RBI should be addressing people, not markets: JR Varma
The RBI rate-setting panel member says the central bank’s cryptic policy language is not in sync with its mandate
Good morning! World over, central bankers start getting fidgety when prices begin to rise. Most of them have a mandate to keep inflation at a certain level or within a band by using monetary policy instruments at their disposal. The most effective weapon they have is the interest rate or cost of borrowing money. By changing the cost of money for banks, central banks can control the interest rates prevalent in the economy, which helps in dialling up or down demand, which, in turn, helps regulate prices. But that tool has proven to be rather less effective in the current context.

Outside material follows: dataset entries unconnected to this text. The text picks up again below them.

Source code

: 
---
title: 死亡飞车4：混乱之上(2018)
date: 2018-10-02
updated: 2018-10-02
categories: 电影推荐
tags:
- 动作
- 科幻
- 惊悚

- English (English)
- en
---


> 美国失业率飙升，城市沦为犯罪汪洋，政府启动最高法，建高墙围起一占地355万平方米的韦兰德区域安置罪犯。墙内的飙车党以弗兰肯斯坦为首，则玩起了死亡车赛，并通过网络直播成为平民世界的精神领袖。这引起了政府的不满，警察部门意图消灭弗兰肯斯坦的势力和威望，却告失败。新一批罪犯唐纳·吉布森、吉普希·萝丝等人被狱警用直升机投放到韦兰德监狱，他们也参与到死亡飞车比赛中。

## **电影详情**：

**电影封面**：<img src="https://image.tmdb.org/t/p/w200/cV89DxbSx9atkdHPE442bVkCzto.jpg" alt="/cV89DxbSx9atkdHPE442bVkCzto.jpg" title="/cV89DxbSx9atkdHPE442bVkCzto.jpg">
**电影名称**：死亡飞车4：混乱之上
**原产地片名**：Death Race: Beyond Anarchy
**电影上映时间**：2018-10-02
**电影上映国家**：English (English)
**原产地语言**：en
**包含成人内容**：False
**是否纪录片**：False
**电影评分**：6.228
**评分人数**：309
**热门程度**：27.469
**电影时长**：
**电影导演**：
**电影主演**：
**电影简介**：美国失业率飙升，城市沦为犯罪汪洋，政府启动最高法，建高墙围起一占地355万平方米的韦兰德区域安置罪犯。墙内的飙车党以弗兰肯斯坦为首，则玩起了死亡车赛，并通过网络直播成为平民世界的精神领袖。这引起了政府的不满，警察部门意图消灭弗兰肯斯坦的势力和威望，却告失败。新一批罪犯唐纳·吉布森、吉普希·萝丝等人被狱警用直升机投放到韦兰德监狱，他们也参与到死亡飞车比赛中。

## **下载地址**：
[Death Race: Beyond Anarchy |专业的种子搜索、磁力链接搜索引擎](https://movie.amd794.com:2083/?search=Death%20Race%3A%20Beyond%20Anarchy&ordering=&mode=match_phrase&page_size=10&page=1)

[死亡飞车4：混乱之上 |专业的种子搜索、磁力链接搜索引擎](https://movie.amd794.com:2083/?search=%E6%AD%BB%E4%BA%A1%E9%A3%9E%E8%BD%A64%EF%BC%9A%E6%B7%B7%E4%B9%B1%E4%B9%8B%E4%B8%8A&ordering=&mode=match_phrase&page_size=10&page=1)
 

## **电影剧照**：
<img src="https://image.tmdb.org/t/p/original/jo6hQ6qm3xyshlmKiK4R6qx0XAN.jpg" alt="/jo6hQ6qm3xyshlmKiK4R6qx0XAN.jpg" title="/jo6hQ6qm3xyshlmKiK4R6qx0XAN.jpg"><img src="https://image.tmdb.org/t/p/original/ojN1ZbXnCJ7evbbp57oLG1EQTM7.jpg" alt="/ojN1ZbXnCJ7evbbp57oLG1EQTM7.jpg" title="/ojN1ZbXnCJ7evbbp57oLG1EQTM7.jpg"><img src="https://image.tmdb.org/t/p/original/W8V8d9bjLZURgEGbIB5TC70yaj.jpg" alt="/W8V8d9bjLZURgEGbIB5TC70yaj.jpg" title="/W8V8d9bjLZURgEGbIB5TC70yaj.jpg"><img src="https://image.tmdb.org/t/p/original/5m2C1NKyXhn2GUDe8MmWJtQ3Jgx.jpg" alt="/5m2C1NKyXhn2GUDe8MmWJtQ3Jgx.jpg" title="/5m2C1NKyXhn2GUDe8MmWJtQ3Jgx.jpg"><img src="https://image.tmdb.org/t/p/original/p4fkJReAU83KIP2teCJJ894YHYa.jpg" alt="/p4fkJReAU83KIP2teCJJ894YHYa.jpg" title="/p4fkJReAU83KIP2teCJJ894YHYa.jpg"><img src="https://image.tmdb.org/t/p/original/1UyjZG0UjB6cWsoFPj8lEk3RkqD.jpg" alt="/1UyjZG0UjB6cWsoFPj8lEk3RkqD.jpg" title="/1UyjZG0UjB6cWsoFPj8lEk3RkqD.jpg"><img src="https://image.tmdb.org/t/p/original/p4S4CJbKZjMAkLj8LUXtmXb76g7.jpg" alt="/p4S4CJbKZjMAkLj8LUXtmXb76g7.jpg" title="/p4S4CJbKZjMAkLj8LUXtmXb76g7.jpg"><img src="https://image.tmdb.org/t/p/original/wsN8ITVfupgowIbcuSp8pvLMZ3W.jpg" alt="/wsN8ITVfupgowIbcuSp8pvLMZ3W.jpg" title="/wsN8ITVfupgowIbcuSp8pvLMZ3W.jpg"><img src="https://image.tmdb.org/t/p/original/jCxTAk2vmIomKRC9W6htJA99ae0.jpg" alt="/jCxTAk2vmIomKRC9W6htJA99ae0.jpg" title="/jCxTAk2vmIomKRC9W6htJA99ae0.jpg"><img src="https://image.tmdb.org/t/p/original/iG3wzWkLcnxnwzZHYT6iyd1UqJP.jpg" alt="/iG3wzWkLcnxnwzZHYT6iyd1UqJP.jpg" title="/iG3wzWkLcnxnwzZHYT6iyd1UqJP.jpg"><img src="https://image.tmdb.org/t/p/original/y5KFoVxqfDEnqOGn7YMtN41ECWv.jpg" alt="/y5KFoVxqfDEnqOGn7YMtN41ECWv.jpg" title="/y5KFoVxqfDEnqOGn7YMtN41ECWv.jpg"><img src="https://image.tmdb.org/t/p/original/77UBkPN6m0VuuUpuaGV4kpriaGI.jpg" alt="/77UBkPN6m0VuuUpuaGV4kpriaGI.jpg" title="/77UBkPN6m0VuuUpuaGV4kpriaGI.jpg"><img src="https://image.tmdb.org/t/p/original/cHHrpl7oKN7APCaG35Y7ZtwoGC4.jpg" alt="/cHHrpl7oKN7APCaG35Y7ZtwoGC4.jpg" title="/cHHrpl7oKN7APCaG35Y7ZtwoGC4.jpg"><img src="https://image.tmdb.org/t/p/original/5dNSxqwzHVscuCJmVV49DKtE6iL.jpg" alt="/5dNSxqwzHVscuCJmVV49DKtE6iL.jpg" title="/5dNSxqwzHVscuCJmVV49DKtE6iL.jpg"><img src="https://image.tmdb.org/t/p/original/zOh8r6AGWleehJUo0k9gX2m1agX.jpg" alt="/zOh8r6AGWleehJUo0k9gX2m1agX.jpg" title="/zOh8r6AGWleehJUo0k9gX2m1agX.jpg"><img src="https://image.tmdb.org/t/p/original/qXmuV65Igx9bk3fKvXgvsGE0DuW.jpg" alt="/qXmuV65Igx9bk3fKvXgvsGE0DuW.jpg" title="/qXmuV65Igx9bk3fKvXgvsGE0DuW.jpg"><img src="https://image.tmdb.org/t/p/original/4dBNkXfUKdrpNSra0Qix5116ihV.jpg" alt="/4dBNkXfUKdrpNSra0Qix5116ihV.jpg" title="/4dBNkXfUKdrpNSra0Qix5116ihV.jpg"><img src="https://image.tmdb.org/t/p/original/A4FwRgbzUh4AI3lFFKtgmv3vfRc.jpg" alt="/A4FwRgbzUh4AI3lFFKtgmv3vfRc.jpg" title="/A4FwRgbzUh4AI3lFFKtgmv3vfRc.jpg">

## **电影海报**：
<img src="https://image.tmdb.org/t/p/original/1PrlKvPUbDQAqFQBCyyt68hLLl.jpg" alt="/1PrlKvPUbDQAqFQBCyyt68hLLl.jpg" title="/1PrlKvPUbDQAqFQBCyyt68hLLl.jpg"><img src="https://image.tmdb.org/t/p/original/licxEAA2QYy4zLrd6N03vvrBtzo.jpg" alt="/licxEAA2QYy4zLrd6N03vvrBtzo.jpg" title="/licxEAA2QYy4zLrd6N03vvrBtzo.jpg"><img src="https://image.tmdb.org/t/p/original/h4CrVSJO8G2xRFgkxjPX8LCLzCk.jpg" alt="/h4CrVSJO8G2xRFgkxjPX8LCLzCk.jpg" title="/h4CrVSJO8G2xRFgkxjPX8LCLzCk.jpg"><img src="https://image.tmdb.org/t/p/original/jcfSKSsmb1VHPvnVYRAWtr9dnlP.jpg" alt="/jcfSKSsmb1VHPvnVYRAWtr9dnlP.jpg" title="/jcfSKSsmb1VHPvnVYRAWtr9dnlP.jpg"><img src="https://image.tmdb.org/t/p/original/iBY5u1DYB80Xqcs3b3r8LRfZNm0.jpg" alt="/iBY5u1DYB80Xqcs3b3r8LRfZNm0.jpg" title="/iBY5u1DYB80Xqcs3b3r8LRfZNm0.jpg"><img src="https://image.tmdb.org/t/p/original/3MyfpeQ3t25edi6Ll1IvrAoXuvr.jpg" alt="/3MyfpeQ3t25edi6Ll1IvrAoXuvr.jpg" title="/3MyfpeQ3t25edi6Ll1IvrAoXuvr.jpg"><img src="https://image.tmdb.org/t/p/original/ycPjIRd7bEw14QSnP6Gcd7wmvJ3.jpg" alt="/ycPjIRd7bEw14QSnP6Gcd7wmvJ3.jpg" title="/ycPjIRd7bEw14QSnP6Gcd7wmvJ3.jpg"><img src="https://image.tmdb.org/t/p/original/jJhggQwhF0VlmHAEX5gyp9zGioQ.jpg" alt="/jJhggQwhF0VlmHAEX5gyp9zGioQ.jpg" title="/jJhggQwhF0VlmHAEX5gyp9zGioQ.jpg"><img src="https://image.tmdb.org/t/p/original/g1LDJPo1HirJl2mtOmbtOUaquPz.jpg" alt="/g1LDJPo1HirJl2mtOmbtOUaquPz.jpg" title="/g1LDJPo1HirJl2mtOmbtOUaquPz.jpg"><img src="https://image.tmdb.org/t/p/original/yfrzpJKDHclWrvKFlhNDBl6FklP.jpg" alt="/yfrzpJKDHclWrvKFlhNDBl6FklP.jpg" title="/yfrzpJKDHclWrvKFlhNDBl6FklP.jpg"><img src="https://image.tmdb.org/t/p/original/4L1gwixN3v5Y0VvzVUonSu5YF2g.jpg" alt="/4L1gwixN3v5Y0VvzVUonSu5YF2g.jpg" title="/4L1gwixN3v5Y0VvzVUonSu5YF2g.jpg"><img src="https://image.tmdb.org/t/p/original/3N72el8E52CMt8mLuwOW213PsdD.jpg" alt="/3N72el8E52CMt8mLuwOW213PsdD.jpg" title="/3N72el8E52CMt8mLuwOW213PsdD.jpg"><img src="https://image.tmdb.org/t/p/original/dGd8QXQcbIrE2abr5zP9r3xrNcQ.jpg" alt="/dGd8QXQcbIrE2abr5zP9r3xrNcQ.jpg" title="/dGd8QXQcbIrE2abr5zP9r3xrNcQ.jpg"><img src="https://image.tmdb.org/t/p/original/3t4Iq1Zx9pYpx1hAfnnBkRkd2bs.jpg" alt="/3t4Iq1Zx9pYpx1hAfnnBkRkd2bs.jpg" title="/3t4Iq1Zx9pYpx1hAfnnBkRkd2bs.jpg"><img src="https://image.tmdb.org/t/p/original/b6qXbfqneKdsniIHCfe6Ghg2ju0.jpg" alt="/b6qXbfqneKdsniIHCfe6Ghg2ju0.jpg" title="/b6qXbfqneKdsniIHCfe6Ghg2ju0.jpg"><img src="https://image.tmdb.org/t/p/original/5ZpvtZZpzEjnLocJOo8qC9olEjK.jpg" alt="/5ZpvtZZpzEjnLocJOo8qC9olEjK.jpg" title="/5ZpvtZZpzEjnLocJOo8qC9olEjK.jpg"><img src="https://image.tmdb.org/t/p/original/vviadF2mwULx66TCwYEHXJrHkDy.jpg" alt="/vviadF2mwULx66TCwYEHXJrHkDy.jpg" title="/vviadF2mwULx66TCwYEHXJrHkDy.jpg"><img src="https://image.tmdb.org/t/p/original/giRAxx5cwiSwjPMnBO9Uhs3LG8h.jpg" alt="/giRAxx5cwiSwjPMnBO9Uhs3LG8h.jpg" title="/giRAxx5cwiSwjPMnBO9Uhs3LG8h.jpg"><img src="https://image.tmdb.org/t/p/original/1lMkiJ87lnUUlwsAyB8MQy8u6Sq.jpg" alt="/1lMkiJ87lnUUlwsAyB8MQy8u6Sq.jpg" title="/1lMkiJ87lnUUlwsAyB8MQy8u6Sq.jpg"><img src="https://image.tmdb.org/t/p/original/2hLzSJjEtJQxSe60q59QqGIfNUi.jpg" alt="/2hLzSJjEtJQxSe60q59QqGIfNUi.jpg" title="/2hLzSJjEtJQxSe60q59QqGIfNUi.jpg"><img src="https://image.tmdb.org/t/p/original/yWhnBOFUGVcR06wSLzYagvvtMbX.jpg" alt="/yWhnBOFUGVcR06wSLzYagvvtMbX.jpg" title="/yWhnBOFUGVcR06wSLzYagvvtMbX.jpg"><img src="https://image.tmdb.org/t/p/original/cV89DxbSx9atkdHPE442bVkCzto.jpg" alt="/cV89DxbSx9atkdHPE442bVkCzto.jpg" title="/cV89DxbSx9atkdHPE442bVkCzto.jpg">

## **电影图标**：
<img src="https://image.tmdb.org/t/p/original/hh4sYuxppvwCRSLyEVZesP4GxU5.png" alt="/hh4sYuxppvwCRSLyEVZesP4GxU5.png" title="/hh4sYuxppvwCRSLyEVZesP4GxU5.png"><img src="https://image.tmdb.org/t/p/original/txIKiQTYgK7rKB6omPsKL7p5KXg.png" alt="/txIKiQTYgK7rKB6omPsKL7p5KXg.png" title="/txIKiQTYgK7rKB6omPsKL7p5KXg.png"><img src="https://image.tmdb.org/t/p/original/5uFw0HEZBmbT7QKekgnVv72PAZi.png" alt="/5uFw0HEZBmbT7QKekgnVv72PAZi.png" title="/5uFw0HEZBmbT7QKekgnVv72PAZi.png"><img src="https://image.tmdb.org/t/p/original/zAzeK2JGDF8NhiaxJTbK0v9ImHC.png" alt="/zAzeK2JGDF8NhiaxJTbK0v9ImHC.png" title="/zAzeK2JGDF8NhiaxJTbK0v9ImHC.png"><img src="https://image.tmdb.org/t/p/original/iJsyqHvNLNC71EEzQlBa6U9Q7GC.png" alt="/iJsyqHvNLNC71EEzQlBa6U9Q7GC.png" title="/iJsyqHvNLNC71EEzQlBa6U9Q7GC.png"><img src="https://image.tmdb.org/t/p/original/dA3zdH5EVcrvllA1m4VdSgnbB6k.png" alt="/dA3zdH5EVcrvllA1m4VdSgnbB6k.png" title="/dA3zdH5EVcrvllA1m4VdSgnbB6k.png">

There are multiple reasons for it. Prices are behaving differently because of several factors that disrupted the normal course of economic activity and flow of business and trade. It began with the pandemic, which shut down normal life. The Russia-Ukraine war followed, upending the global energy trade. China’s extended zero-Covid policies, economic downturn, and strategic rivalry with the US are reordering global supply chains and trade relationships. Add to that the accumulated costs of past fiscal mistakes such as distributing money almost free during the pandemic.
Policymakers in the West are calling for new frameworks to deal with a situation they are finding hard to come to grips with. What they do will have implications for emerging markets like India.
The Intersection spoke to Jayanth R Varma, professor of finance at Indian Institute of Management, Ahmedabad, and member of the Reserve Bank of India’s rate-setting monetary policy committee (MPC), to understand what is going on in policymakers’ minds. Here are excerpts from the interview. These have been lightly edited for clarity.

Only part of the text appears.